Task input START

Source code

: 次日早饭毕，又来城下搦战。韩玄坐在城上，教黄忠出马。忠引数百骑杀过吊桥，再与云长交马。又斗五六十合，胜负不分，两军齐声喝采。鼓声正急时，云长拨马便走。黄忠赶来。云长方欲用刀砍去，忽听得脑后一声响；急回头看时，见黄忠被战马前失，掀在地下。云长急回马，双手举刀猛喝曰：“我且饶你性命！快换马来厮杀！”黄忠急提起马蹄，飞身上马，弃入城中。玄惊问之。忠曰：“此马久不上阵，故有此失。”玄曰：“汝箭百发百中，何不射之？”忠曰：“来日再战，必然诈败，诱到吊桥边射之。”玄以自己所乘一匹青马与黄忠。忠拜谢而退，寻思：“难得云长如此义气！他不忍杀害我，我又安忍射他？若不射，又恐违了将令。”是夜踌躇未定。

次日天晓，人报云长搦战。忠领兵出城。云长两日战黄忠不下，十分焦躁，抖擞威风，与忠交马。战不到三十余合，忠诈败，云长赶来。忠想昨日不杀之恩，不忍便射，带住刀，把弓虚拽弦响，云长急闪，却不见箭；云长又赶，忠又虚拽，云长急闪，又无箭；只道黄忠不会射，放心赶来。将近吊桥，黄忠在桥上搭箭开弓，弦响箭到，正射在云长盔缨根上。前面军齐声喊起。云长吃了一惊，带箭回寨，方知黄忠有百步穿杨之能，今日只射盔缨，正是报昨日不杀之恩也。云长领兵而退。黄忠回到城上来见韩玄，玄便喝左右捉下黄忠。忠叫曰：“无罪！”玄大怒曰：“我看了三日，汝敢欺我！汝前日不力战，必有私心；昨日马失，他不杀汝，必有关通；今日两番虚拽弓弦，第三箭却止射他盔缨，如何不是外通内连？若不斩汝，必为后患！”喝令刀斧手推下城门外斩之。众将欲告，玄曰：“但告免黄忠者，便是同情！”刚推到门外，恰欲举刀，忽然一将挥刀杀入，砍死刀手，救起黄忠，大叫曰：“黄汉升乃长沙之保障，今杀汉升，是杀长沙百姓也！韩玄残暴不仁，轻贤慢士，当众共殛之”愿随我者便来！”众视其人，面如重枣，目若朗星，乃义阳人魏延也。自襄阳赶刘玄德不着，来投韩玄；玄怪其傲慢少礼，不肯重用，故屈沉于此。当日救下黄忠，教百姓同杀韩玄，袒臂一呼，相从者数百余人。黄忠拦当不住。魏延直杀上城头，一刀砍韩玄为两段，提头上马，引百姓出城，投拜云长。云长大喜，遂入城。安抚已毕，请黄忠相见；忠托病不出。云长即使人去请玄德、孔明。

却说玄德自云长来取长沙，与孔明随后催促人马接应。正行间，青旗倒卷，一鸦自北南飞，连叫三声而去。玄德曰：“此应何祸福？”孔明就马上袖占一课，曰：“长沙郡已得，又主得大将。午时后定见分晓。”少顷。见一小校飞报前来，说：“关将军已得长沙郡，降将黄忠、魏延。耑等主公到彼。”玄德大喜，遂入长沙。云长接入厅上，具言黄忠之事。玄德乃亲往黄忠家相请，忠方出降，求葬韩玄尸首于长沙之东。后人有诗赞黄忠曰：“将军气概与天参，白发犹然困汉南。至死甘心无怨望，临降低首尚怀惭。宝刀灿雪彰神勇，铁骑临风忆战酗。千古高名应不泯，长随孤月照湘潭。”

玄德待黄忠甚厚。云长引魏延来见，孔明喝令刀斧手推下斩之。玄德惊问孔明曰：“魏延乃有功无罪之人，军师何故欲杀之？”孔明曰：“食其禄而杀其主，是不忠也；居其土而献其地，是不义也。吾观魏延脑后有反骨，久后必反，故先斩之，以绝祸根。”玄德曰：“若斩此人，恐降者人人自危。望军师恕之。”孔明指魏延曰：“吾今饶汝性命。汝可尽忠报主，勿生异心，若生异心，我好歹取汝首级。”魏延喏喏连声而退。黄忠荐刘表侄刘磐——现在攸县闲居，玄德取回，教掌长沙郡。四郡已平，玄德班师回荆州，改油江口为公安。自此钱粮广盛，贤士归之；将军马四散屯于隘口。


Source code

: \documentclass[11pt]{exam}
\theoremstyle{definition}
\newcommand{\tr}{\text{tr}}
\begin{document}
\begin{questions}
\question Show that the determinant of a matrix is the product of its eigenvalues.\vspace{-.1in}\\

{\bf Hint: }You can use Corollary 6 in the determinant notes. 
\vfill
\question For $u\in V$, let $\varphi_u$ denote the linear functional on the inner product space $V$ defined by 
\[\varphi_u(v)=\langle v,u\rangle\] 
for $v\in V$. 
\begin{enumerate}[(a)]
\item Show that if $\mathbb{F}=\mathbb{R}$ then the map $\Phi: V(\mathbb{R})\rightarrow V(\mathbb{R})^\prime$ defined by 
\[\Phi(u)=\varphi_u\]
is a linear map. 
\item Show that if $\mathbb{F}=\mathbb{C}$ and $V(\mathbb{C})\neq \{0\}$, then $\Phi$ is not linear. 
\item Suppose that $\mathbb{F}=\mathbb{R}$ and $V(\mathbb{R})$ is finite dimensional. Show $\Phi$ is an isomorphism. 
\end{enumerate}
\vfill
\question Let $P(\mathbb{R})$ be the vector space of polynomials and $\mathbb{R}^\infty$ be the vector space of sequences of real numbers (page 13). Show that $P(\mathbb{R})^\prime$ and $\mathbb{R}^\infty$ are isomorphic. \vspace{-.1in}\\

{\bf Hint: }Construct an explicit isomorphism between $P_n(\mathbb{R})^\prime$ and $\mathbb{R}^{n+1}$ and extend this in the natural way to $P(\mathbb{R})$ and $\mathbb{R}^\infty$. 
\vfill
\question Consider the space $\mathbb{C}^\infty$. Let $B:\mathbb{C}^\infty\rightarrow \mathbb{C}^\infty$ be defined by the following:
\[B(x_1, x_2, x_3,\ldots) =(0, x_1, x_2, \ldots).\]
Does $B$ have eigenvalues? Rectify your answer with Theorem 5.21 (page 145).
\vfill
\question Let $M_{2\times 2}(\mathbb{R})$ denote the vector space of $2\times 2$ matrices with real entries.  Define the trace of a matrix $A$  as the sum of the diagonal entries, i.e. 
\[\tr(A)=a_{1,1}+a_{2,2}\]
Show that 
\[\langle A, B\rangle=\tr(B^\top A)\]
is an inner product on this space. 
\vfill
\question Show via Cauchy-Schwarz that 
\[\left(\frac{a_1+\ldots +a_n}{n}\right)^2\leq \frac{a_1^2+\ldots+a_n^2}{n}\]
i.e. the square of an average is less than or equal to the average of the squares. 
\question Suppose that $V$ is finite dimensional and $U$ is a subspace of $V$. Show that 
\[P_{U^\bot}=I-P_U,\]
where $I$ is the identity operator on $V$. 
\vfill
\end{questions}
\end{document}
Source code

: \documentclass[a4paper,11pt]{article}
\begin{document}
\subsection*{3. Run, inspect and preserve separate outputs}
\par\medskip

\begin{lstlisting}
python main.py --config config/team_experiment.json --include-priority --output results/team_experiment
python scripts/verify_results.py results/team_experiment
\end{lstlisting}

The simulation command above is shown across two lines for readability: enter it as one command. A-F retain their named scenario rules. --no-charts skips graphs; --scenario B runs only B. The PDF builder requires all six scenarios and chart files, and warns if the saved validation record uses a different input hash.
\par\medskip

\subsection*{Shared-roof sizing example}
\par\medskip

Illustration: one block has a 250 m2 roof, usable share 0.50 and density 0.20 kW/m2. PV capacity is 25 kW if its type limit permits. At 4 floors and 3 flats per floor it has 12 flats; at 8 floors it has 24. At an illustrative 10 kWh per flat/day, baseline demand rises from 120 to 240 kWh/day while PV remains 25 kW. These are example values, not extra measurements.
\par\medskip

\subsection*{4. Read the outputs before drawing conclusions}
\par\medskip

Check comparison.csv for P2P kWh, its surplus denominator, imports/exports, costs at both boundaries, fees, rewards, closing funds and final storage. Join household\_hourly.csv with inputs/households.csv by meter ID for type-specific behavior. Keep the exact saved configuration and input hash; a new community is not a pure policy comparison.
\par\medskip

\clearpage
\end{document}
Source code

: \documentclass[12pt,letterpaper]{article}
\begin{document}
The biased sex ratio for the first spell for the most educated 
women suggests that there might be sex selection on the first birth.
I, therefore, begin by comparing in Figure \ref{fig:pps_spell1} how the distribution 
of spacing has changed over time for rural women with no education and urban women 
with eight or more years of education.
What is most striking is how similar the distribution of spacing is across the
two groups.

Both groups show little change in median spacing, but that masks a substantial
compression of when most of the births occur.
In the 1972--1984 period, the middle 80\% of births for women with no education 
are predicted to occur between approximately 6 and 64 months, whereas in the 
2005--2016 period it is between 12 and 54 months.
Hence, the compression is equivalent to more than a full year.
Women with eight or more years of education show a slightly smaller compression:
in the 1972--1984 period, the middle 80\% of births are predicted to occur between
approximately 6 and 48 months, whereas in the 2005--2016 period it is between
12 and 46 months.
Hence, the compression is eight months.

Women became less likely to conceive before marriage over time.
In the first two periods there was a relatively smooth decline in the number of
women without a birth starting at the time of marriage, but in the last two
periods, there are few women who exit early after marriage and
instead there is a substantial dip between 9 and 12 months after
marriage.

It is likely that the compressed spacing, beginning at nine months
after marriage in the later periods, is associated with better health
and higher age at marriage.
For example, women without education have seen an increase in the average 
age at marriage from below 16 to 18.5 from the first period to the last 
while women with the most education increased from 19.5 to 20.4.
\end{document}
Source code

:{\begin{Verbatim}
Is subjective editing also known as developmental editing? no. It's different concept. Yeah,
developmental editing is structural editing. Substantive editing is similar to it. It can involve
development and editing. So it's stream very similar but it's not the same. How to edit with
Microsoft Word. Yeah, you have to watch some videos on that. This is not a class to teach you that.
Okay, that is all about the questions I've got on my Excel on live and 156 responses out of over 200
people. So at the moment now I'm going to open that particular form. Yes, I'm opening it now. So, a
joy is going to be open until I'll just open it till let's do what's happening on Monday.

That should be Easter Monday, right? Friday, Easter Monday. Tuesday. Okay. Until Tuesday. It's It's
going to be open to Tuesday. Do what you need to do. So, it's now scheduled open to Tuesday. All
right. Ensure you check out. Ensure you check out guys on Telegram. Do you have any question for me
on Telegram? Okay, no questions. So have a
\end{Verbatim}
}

Task input END

Work task: Retype the listing from its first line onward, stopping after the line that contains "is not linear." has been retyped in full.

Your response:
Source code

: 次日早饭毕，又来城下搦战。韩玄坐在城上，教黄忠出马。忠引数百骑杀过吊桥，再与云长交马。又斗五六十合，胜负不分，两军齐声喝采。鼓声正急时，云长拨马便走。黄忠赶来。云长方欲用刀砍去，忽听得脑后一声响；急回头看时，见黄忠被战马前失，掀在地下。云长急回马，双手举刀猛喝曰：“我且饶你性命！快换马来厮杀！”黄忠急提起马蹄，飞身上马，弃入城中。玄惊问之。忠曰：“此马久不上阵，故有此失。”玄曰：“汝箭百发百中，何不射之？”忠曰：“来日再战，必然诈败，诱到吊桥边射之。”玄以自己所乘一匹青马与黄忠。忠拜谢而退，寻思：“难得云长如此义气！他不忍杀害我，我又安忍射他？若不射，又恐违了将令。”是夜踌躇未定。

次日天晓，人报云长搦战。忠领兵出城。云长两日战黄忠不下，十分焦躁，抖擞威风，与忠交马。战不到三十余合，忠诈败，云长赶来。忠想昨日不杀之恩，不忍便射，带住刀，把弓虚拽弦响，云长急闪，却不见箭；云长又赶，忠又虚拽，云长急闪，又无箭；只道黄忠不会射，放心赶来。将近吊桥，黄忠在桥上搭箭开弓，弦响箭到，正射在云长盔缨根上。前面军齐声喊起。云长吃了一惊，带箭回寨，方知黄忠有百步穿杨之能，今日只射盔缨，正是报昨日不杀之恩也。云长领兵而退。黄忠回到城上来见韩玄，玄便喝左右捉下黄忠。忠叫曰：“无罪！”玄大怒曰：“我看了三日，汝敢欺我！汝前日不力战，必有私心；昨日马失，他不杀汝，必有关通；今日两番虚拽弓弦，第三箭却止射他盔缨，如何不是外通内连？若不斩汝，必为后患！”喝令刀斧手推下城门外斩之。众将欲告，玄曰：“但告免黄忠者，便是同情！”刚推到门外，恰欲举刀，忽然一将挥刀杀入，砍死刀手，救起黄忠，大叫曰：“黄汉升乃长沙之保障，今杀汉升，是杀长沙百姓也！韩玄残暴不仁，轻贤慢士，当众共殛之”愿随我者便来！”众视其人，面如重枣，目若朗星，乃义阳人魏延也。自襄阳赶刘玄德不着，来投韩玄；玄怪其傲慢少礼，不肯重用，故屈沉于此。当日救下黄忠，教百姓同杀韩玄，袒臂一呼，相从者数百余人。黄忠拦当不住。魏延直杀上城头，一刀砍韩玄为两段，提头上马，引百姓出城，投拜云长。云长大喜，遂入城。安抚已毕，请黄忠相见；忠托病不出。云长即使人去请玄德、孔明。

却说玄德自云长来取长沙，与孔明随后催促人马接应。正行间，青旗倒卷，一鸦自北南飞，连叫三声而去。玄德曰：“此应何祸福？”孔明就马上袖占一课，曰：“长沙郡已得，又主得大将。午时后定见分晓。”少顷。见一小校飞报前来，说：“关将军已得长沙郡，降将黄忠、魏延。耑等主公到彼。”玄德大喜，遂入长沙。云长接入厅上，具言黄忠之事。玄德乃亲往黄忠家相请，忠方出降，求葬韩玄尸首于长沙之东。后人有诗赞黄忠曰：“将军气概与天参，白发犹然困汉南。至死甘心无怨望，临降低首尚怀惭。宝刀灿雪彰神勇，铁骑临风忆战酗。千古高名应不泯，长随孤月照湘潭。”

玄德待黄忠甚厚。云长引魏延来见，孔明喝令刀斧手推下斩之。玄德惊问孔明曰：“魏延乃有功无罪之人，军师何故欲杀之？”孔明曰：“食其禄而杀其主，是不忠也；居其土而献其地，是不义也。吾观魏延脑后有反骨，久后必反，故先斩之，以绝祸根。”玄德曰：“若斩此人，恐降者人人自危。望军师恕之。”孔明指魏延曰：“吾今饶汝性命。汝可尽忠报主，勿生异心，若生异心，我好歹取汝首级。”魏延喏喏连声而退。黄忠荐刘表侄刘磐——现在攸县闲居，玄德取回，教掌长沙郡。四郡已平，玄德班师回荆州，改油江口为公安。自此钱粮广盛，贤士归之；将军马四散屯于隘口。


Source code

: \documentclass[11pt]{exam}
\theoremstyle{definition}
\newcommand{\tr}{\text{tr}}
\begin{document}
\begin{questions}
\question Show that the determinant of a matrix is the product of its eigenvalues.\vspace{-.1in}\\

{\bf Hint: }You can use Corollary 6 in the determinant notes. 
\vfill
\question For $u\in V$, let $\varphi_u$ denote the linear functional on the inner product space $V$ defined by 
\[\varphi_u(v)=\langle v,u\rangle\] 
for $v\in V$. 
\begin{enumerate}[(a)]
\item Show that if $\mathbb{F}=\mathbb{R}$ then the map $\Phi: V(\mathbb{R})\rightarrow V(\mathbb{R})^\prime$ defined by 
\[\Phi(u)=\varphi_u\]
is a linear map. 
\item Show that if $\mathbb{F}=\mathbb{C}$ and $V(\mathbb{C})\neq \{0\}$, then $\Phi$ is not linear. 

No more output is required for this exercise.